3. Em relação aos meios de cultura relacionados abaixo, fale sobre a classificação, para que se
destina este meio e suas características, e um breve relato sobre o funcionamento deste meio:
a) Meio de Stuart
Princípio: a carência de uma fonte de nitrogênio impede consideravelmente a multiplicação de
microorganismos e a composição nutritiva garante a sobrevivência deles.

Utilidade: transporte de diversos materiais e conseqüente conservação dos microorganismos. Conservação

de microorganismos patogênicos como: Haemophilus spp., Pneumococcus, Salmonella spp., Shigella spp.

entre outros.

Controle de qualidade:
Crescimento bom (com 0, 24 e 48 horas de crescimento):

Haemophilus influenzae ATCC 10211

Shigella flexneri ATCC 12022

Streptococcus pneumoniae ATCC 6305

Bordetella pertussis ATCC 9340

Conservação e validade: conservar embalado de 4 a 8°C por 1 a 2 semanas.

Interpretação: cor original do meio: Branco opalescente. Como este é um meio de transporte, não há

evidência de crescimento bacteriano.

Fórmula / Produto: meio comercial: Meio de transporte STUART.

b) Ágar MacConkey
Princípio: o cristal violeta inibe o crescimento de microrganismos Gram positivos especialmente enterococos

e estafilococos. A concentração de sais de bile é relativamente baixa em comparação com outros meios, por

isso não é tão seletivo para Gram negativos como, por exemplo, o ágar SS.

Utilidade: isolar bacilos Gram negativos (enterobactérias e não fermentadores) e verificar a fermentação ou

não da lactose.

Controle de qualidade:
Positivo: Proteus mirabilis ATCC 12453 (não fermentador de lactose).

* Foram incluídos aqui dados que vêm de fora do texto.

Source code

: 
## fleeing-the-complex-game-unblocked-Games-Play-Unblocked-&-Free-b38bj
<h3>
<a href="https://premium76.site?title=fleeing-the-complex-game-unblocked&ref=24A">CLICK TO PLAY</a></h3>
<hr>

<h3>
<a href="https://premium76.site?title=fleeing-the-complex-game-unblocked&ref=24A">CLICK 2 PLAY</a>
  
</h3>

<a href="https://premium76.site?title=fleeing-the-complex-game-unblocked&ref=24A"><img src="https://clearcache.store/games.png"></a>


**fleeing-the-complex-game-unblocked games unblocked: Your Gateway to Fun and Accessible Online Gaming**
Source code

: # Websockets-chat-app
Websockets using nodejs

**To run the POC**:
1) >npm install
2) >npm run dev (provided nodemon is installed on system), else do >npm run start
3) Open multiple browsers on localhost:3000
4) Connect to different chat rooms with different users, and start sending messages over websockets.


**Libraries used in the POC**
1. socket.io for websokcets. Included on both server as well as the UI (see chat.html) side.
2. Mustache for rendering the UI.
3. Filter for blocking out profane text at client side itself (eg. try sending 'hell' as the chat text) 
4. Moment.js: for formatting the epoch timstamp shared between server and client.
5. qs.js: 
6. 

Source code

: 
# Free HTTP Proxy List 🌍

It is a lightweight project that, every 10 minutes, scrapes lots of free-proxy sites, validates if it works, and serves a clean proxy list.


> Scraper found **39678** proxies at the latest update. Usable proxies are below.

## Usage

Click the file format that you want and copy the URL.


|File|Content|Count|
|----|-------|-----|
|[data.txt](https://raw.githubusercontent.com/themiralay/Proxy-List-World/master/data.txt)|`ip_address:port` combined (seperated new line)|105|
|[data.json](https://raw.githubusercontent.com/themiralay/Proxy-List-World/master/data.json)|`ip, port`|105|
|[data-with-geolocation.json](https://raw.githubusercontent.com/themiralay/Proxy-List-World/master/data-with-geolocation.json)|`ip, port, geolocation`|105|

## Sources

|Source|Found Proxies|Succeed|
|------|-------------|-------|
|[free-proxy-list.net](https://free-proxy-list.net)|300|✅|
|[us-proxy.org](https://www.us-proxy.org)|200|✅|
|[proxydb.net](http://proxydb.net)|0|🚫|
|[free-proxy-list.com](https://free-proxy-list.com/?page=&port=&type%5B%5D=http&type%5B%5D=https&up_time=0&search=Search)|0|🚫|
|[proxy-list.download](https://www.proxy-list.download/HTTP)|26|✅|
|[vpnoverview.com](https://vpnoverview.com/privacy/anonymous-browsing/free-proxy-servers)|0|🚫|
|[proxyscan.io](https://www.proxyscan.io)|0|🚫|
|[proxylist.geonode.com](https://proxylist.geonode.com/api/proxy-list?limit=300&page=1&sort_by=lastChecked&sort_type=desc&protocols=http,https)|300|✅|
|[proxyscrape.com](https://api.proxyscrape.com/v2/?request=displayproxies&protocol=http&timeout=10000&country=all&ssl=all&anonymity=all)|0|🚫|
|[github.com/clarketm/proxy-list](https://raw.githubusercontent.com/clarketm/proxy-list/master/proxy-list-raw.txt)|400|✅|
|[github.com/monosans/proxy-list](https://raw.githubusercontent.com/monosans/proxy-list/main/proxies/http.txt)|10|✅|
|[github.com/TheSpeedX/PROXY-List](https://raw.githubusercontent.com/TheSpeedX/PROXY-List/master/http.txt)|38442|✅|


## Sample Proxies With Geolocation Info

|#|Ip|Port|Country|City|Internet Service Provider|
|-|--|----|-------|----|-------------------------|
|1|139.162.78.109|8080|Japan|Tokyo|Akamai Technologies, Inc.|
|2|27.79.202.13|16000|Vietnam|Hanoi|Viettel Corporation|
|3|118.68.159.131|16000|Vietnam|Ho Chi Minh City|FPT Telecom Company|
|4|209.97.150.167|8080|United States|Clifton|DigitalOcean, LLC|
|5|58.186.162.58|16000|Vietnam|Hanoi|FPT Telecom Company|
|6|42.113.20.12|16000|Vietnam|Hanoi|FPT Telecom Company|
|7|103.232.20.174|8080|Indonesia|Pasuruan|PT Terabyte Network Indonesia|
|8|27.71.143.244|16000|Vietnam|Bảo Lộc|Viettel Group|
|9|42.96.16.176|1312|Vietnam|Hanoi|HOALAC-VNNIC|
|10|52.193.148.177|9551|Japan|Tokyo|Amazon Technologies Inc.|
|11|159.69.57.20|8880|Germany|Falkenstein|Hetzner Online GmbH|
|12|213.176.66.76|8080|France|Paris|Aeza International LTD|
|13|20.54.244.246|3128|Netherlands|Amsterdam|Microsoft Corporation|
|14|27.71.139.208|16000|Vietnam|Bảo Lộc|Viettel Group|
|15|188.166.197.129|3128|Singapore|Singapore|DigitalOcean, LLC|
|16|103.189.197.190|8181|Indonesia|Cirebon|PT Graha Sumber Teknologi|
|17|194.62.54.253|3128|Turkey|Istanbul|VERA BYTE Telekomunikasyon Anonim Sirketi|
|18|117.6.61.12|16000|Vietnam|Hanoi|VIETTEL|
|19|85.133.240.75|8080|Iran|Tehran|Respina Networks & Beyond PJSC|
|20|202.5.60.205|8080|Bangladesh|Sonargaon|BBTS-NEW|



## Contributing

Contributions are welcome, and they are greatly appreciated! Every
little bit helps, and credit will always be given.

Positivo: Escherichia coli ATCC 25922 (fermentador de lactose).

Negativo: Staphylococcus aureus ATCC 25923.

Interpretação:
Cor original do meio: rosa avermelhado.

Crescimento de bacilos Gram negativos.

Colônias cor de rosa: fermentadoras de lactose.

Colônias incolores: não fermentadoras de lactose.

Não há crescimento de cocos Gram positivos.

Conservação e validade: conservar as placas embaladas de 4 a 8°C por até 3 meses.

Fórmula / Produto: meio comercial: Ágar MacConkey.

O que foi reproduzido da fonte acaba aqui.